Sadly, there isn’t a Season 5 Reloaded trailer just yet, and it’s unclear if one will be released at all since this is a midseason update. Typically, trailers are reserved for major updates and events.

Black Ops Cold War and Warzone share progression systems, and since both are linked, each game will receive content as part of Season 5 Reloaded. However, we’ll only be covering the new Warzone content here.

For Warzone, Season 5 Reloaded will come with a handful of new features, including new Operators, modes, and a limited-time mode. Here are the most noteworthy inclusions:

Most notably, the Warzone Season 5 Reloaded update comes with a batch of new modes, such as Clash and Iron Trials ‘84. Clash is a deathmatch mode that pits teams of 50v50 against one another at select areas of Verdansk. The first to reach 500 points wins, though you don’t need to secure eliminations to score. Contracts also earn you points, giving lower-skill players an opportunity to contribute.

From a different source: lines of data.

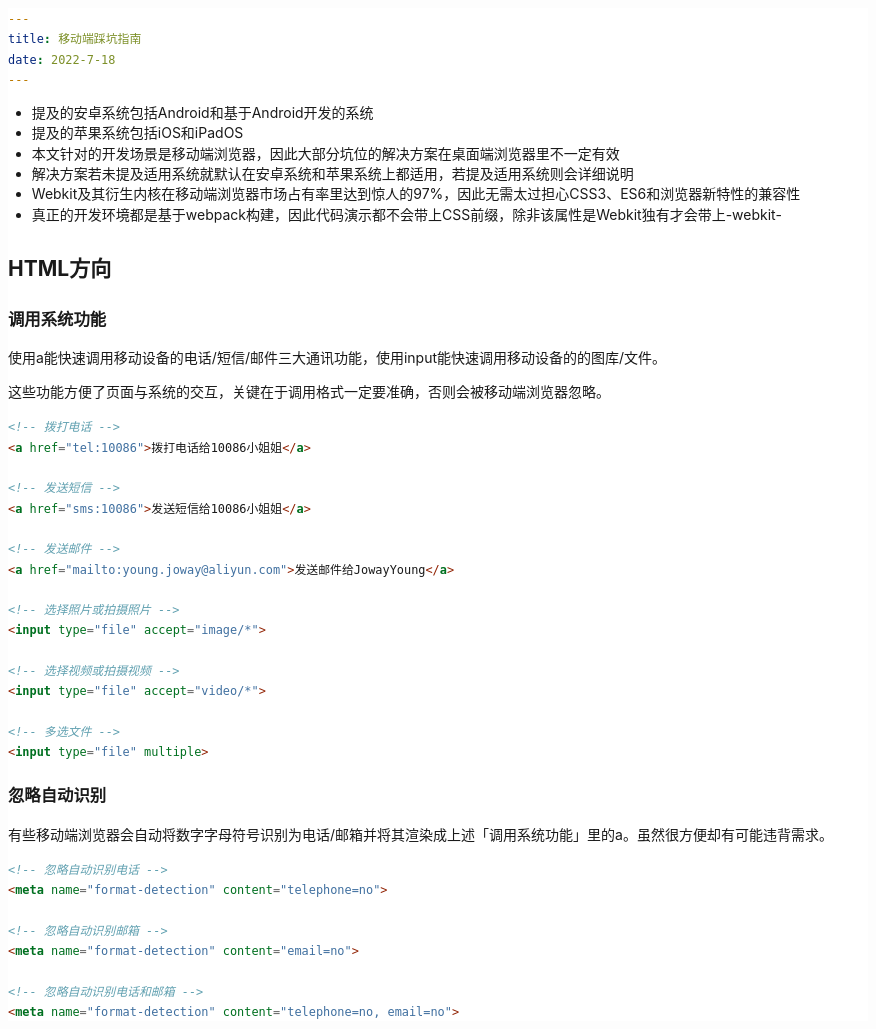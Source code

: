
 ```yaml
---
title: 移动端踩坑指南
date: 2022-7-18
---
```





*  提及的安卓系统包括Android和基于Android开发的系统
*  提及的苹果系统包括iOS和iPadOS
*  本文针对的开发场景是移动端浏览器，因此大部分坑位的解决方案在桌面端浏览器里不一定有效
*  解决方案若未提及适用系统就默认在安卓系统和苹果系统上都适用，若提及适用系统则会详细说明
*  Webkit及其衍生内核在移动端浏览器市场占有率里达到惊人的97%，因此无需太过担心CSS3、ES6和浏览器新特性的兼容性
*  真正的开发环境都是基于webpack构建，因此代码演示都不会带上CSS前缀，除非该属性是Webkit独有才会带上-webkit-

## HTML方向

### 调用系统功能
使用a能快速调用移动设备的电话/短信/邮件三大通讯功能，使用input能快速调用移动设备的的图库/文件。

这些功能方便了页面与系统的交互，关键在于调用格式一定要准确，否则会被移动端浏览器忽略。

```html
<!-- 拨打电话 -->
<a href="tel:10086">拨打电话给10086小姐姐</a>

<!-- 发送短信 -->
<a href="sms:10086">发送短信给10086小姐姐</a>

<!-- 发送邮件 -->
<a href="mailto:young.joway@aliyun.com">发送邮件给JowayYoung</a>

<!-- 选择照片或拍摄照片 -->
<input type="file" accept="image/*">

<!-- 选择视频或拍摄视频 -->
<input type="file" accept="video/*">

<!-- 多选文件 -->
<input type="file" multiple>
```

### 忽略自动识别
有些移动端浏览器会自动将数字字母符号识别为电话/邮箱并将其渲染成上述「调用系统功能」里的a。虽然很方便却有可能违背需求。

```html
<!-- 忽略自动识别电话 -->
<meta name="format-detection" content="telephone=no">

<!-- 忽略自动识别邮箱 -->
<meta name="format-detection" content="email=no">

<!-- 忽略自动识别电话和邮箱 -->
<meta name="format-detection" content="telephone=no, email=no">
```
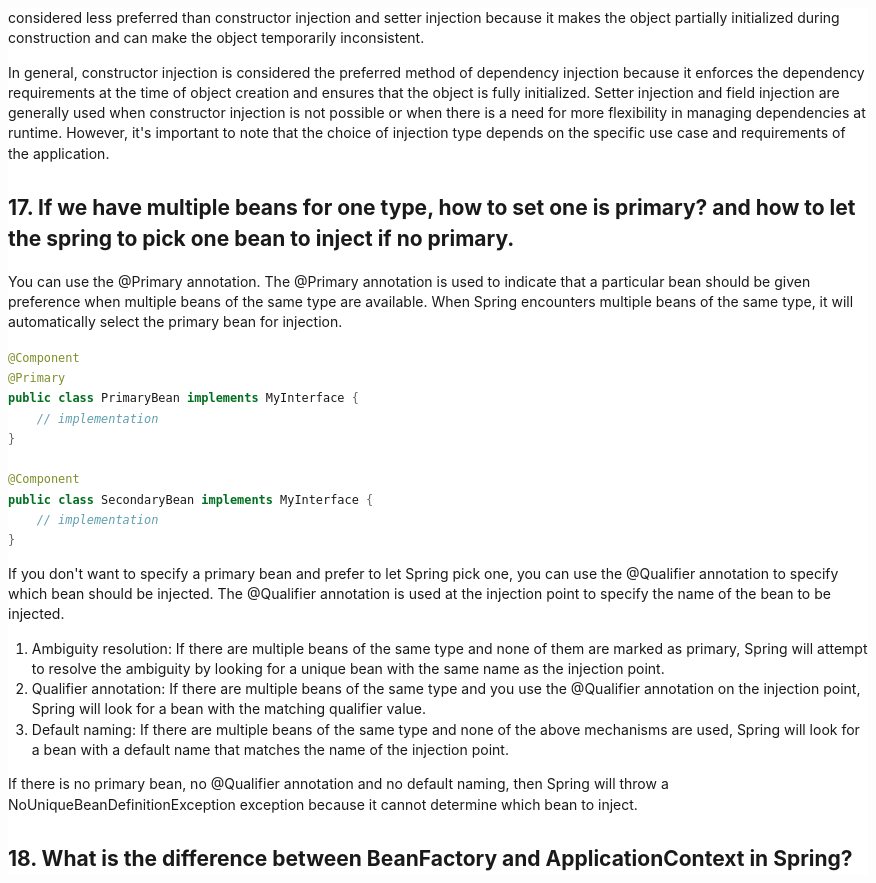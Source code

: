 considered less preferred than constructor injection and setter injection because it makes the object partially
initialized during construction and can make the object temporarily inconsistent.

In general, constructor injection is considered the preferred method of dependency injection because it enforces the
dependency requirements at the time of object creation and ensures that the object is fully initialized. Setter injection
and field injection are generally used when constructor injection is not possible or when there is a need for more
flexibility in managing dependencies at runtime. However, it's important to note that the choice of injection type
depends on the specific use case and requirements of the application.

## 17. If we have multiple beans for one type, how to set one is primary? and how to let the spring to pick one bean to inject if no primary.

You can use the @Primary annotation. The @Primary annotation is used to indicate that a particular bean should be given preference when multiple beans of the same type are available. When Spring encounters multiple beans of the same type, it will automatically select the primary bean for injection.

```java
@Component
@Primary
public class PrimaryBean implements MyInterface {
    // implementation
}

@Component
public class SecondaryBean implements MyInterface {
    // implementation
}
```

If you don't want to specify a primary bean and prefer to let Spring pick one, you can use the @Qualifier annotation to specify which bean should be injected. The @Qualifier annotation is used at the injection point to specify the name of the bean to be injected.

1. Ambiguity resolution: If there are multiple beans of the same type and none of them are marked as primary, Spring will attempt to resolve the ambiguity by looking for a unique bean with the same name as the injection point.
2. Qualifier annotation: If there are multiple beans of the same type and you use the @Qualifier annotation on the injection point, Spring will look for a bean with the matching qualifier value.
3. Default naming: If there are multiple beans of the same type and none of the above mechanisms are used, Spring will look for a bean with a default name that matches the name of the injection point.

If there is no primary bean, no @Qualifier annotation and no default naming, then Spring will throw a NoUniqueBeanDefinitionException exception because it cannot determine which bean to inject.

## 18. What is the difference between BeanFactory and ApplicationContext in Spring?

Aside from that, the Iron Trials ‘84 mode is a new take on the battle royale formula. This mode is for the most skilled players, as it will be even more difficult to come out on top. Base health is increased in this mode, along with a change to health regeneration (though it’s unspecified how it will be changed). Iron Trials will not feature any free loadout drops, meaning you must purchase them throughout the map (at a higher price). There will also be environmental changes, along with a more barebones version of the Gulag in this mode.

As for “The Numbers” limited-time event, not much is known about it, but we do know players will need to visit mobile broadcast stations to activate them and earn rewards. Based on its description, it doesn’t seem to be anything too substantial, unfortunately. This is set to begin on September 21 at 1 p.m. Eastern.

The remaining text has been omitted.